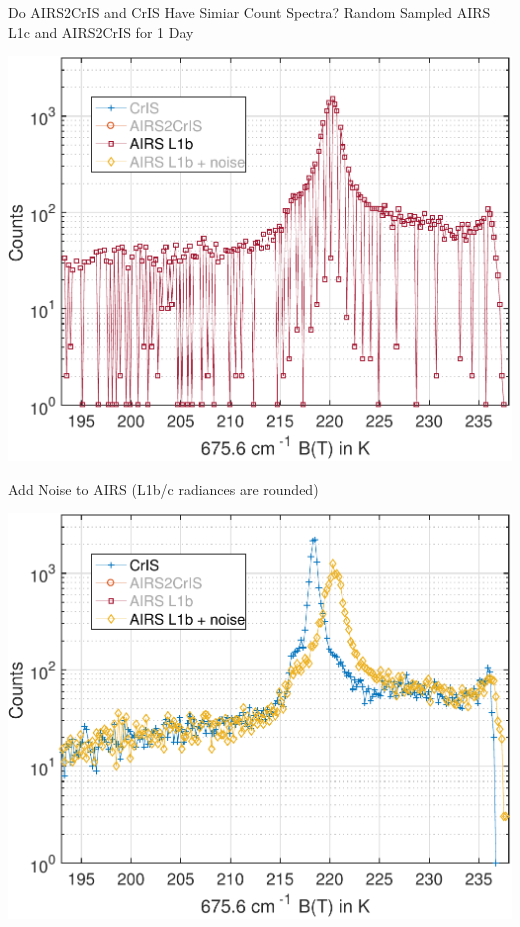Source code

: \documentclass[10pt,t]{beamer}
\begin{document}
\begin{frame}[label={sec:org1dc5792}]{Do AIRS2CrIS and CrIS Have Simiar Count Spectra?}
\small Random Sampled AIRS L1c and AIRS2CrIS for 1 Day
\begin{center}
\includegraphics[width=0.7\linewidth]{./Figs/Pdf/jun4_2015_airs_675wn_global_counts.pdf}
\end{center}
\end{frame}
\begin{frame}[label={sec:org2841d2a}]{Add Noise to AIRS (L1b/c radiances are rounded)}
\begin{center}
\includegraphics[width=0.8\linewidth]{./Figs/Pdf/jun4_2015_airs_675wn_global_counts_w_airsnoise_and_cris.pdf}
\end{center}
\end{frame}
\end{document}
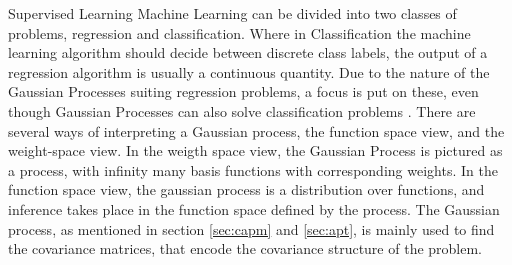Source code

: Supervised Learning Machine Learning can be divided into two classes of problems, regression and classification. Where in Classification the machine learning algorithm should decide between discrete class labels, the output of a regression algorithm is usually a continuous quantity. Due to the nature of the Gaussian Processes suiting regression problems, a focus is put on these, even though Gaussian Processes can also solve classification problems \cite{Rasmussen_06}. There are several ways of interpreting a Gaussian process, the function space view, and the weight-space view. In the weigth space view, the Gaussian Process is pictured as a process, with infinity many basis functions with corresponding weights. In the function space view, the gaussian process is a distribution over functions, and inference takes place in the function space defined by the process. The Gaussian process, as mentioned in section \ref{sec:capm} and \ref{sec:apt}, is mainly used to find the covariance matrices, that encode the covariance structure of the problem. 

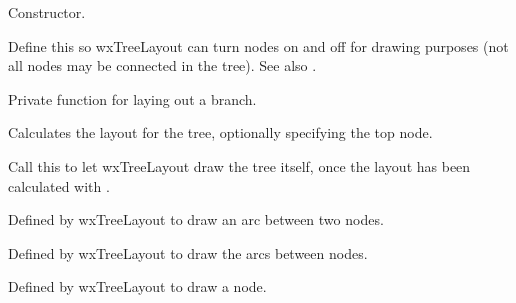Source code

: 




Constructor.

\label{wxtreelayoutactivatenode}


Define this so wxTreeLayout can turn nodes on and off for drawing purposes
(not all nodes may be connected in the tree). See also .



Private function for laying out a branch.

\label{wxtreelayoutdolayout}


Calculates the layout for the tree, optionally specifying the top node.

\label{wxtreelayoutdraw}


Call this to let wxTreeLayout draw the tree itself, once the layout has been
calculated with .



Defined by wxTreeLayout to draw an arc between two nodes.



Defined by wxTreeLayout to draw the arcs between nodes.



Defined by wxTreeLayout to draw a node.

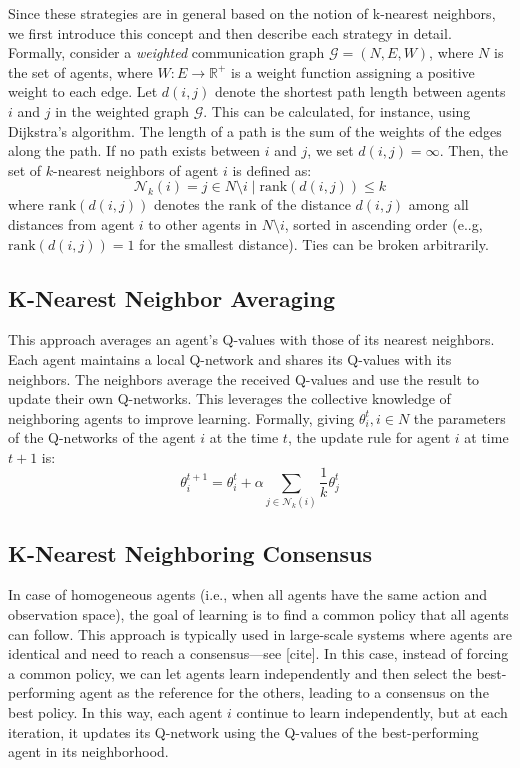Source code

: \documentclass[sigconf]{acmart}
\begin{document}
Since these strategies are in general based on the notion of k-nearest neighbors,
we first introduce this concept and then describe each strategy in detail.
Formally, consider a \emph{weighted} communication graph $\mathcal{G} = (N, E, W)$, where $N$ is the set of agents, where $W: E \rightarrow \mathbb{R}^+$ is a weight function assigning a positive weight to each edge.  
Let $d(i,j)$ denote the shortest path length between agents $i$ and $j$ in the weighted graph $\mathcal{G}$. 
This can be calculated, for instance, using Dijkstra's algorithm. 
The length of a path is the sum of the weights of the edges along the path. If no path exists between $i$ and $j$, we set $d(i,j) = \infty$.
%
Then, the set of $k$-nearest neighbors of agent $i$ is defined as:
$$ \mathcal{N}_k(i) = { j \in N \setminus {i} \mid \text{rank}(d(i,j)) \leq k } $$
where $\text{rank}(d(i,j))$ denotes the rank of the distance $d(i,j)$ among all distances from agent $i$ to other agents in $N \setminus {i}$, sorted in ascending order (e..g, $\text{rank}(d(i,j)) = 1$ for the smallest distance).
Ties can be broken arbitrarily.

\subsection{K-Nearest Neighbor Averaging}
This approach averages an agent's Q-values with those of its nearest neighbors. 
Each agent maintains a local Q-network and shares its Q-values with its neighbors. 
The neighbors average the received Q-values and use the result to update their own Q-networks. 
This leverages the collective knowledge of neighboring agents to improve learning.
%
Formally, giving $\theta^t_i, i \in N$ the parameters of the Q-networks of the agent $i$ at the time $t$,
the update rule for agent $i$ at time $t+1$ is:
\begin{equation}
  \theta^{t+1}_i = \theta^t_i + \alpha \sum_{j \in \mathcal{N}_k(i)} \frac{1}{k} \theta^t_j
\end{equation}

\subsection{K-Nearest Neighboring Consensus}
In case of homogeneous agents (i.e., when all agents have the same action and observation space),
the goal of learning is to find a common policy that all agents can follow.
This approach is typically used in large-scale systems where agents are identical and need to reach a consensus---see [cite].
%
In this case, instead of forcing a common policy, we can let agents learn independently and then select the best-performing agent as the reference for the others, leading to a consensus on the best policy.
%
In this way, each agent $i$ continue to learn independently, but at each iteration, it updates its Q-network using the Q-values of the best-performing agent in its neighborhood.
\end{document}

===

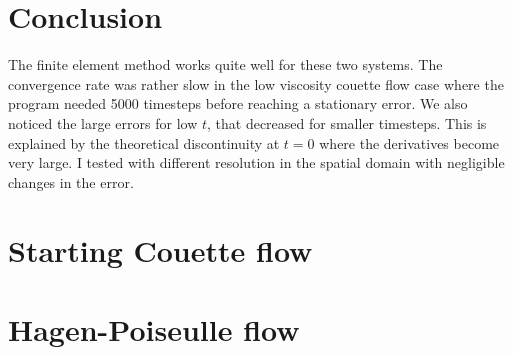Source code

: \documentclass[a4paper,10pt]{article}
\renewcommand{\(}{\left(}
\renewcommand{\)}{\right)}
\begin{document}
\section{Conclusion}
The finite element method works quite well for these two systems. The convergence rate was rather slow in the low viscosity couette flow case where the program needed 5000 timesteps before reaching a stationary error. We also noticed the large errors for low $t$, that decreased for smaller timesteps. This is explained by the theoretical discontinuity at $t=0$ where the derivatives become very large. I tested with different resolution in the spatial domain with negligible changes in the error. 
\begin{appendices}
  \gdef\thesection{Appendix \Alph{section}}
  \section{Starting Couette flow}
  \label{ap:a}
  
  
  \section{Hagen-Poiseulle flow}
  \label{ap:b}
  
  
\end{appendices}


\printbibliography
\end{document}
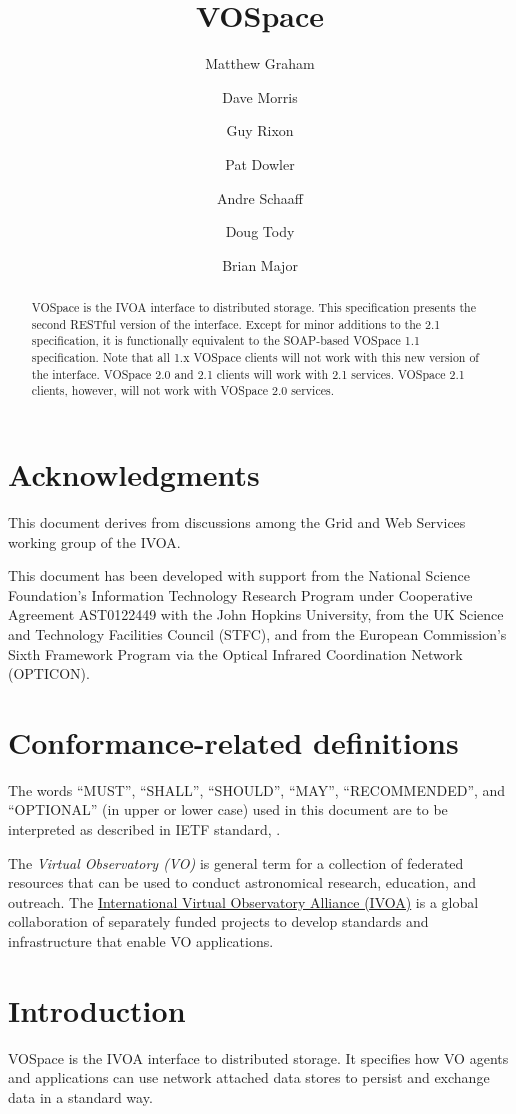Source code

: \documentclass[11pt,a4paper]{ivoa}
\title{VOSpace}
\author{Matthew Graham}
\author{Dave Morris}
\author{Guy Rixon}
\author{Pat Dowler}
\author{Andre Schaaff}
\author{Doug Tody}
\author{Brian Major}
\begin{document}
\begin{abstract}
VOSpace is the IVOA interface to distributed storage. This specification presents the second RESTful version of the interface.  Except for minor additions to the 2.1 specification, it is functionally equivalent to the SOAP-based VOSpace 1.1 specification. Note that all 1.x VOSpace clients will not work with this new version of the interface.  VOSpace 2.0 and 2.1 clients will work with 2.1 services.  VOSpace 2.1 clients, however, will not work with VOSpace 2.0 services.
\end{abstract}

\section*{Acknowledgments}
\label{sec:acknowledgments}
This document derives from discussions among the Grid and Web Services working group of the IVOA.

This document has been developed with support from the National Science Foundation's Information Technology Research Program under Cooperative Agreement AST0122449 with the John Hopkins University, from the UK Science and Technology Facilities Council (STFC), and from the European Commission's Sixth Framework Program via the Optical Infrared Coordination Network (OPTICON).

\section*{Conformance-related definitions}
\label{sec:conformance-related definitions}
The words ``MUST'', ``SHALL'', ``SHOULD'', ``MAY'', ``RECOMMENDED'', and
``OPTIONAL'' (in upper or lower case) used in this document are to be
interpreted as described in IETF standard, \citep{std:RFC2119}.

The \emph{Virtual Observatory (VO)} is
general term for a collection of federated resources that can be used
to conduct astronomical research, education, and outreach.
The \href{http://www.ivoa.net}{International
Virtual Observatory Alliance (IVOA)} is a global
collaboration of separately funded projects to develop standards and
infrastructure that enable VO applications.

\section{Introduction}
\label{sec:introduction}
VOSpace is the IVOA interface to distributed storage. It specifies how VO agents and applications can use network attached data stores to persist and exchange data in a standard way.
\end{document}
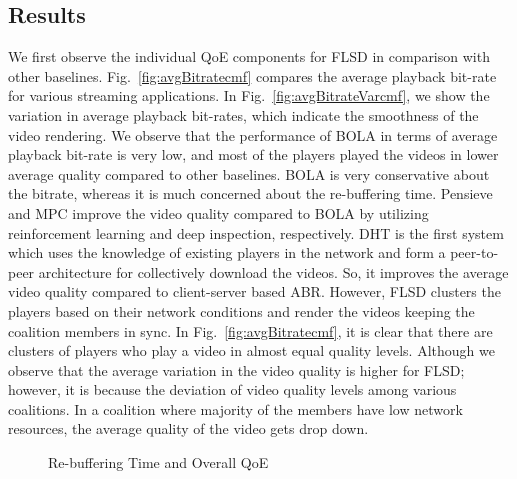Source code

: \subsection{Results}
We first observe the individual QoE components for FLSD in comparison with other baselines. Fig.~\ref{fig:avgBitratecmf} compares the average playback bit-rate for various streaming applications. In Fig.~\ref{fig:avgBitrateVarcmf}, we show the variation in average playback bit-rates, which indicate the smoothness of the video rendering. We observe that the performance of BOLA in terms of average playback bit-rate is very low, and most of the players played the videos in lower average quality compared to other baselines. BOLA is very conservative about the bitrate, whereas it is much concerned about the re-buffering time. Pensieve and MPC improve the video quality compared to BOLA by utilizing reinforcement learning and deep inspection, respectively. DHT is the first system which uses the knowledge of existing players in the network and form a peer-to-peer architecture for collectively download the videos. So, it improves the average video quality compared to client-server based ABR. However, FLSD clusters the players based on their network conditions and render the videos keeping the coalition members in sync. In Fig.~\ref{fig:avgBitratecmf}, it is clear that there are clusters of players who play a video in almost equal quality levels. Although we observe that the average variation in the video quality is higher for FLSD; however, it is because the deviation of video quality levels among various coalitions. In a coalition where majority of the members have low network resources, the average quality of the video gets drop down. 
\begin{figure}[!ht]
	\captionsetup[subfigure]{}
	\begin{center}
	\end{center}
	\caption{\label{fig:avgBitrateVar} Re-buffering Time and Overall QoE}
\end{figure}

===

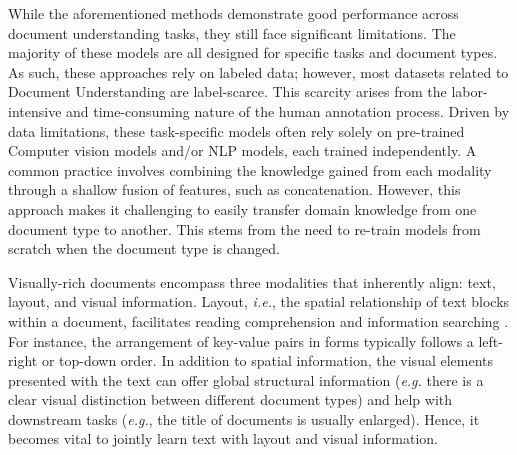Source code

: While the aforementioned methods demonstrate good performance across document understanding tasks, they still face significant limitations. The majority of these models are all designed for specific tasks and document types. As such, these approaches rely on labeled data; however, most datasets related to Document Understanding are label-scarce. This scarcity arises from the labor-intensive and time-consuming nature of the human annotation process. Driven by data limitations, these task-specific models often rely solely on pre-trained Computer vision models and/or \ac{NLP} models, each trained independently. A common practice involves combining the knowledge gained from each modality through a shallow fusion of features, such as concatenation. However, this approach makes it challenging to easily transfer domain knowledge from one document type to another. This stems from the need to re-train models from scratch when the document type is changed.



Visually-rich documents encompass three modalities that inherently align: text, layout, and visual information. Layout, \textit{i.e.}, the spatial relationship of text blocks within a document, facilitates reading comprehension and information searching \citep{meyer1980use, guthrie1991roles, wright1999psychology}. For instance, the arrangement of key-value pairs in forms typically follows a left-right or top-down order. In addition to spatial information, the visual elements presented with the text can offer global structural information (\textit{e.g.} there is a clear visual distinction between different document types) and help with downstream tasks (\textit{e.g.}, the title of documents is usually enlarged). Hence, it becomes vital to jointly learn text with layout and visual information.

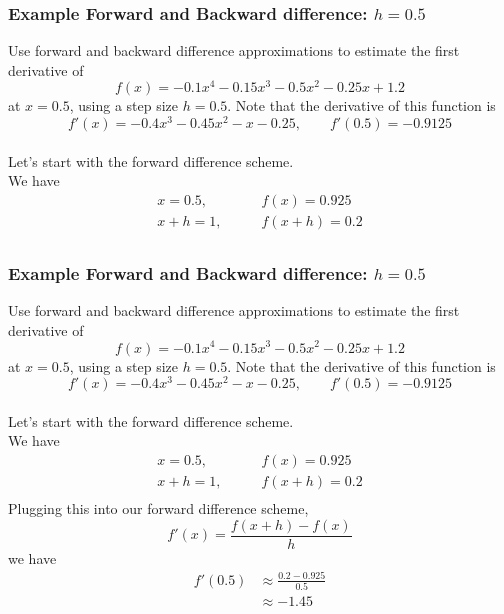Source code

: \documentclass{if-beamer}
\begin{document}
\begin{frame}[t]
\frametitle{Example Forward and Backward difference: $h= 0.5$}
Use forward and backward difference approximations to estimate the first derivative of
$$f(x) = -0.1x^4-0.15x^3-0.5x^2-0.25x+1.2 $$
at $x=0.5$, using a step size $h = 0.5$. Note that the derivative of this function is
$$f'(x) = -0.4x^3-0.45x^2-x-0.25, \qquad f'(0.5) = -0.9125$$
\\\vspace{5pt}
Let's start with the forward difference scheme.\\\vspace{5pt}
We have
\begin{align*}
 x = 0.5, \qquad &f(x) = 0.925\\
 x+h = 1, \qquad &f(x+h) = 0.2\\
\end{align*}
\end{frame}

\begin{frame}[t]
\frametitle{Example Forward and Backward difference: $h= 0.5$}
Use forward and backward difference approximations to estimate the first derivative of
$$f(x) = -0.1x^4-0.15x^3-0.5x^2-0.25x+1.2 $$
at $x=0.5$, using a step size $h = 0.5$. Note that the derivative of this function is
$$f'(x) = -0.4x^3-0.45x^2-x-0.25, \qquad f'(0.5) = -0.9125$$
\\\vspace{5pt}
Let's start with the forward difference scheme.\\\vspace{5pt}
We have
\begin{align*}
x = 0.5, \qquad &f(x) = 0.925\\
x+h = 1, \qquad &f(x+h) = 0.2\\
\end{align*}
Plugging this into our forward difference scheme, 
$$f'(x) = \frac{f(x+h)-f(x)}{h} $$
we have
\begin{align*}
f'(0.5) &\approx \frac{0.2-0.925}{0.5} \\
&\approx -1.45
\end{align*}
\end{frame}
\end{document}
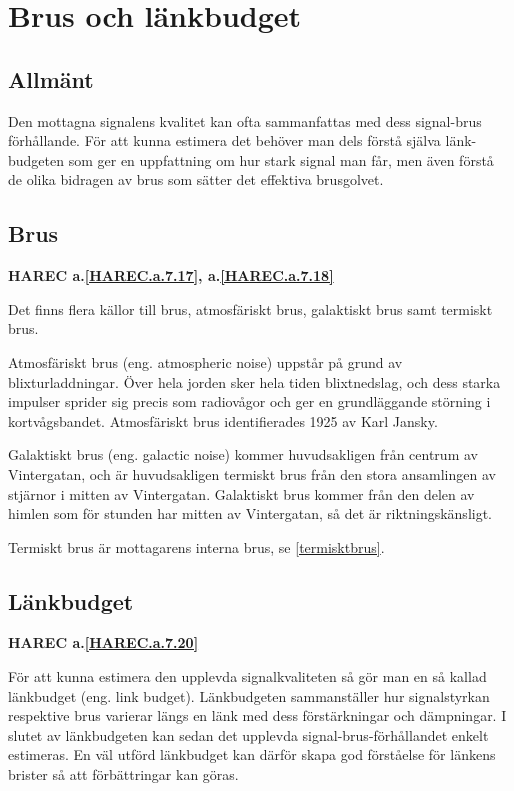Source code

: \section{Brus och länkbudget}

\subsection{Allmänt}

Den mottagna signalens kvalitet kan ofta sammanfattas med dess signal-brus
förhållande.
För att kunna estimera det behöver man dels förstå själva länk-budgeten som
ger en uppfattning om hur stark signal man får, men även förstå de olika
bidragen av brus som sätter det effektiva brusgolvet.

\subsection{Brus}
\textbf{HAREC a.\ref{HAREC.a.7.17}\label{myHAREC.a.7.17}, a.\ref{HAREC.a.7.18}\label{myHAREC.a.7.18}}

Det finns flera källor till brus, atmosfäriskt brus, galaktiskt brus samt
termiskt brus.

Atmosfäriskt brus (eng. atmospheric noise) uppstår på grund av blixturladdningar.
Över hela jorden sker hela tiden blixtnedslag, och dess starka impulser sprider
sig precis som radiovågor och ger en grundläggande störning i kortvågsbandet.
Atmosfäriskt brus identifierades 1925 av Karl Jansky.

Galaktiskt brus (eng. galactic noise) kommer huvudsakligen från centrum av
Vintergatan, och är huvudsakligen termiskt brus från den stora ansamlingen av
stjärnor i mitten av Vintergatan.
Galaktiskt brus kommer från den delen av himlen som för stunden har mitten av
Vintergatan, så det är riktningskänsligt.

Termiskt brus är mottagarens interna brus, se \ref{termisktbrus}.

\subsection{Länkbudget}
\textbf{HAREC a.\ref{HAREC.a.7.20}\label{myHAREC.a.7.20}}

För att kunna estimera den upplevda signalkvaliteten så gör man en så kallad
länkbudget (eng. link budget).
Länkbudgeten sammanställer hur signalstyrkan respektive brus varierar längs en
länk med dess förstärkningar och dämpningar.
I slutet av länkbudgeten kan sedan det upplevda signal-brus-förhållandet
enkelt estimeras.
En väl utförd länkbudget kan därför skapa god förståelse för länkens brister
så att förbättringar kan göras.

===

## Exercise brief
When the string "huvudsakligen" occurs in a line of the material, that line belongs in the answer.

## Result of the task
Galaktiskt brus (eng. galactic noise) kommer huvudsakligen från centrum av
Vintergatan, och är huvudsakligen termiskt brus från den stora ansamlingen av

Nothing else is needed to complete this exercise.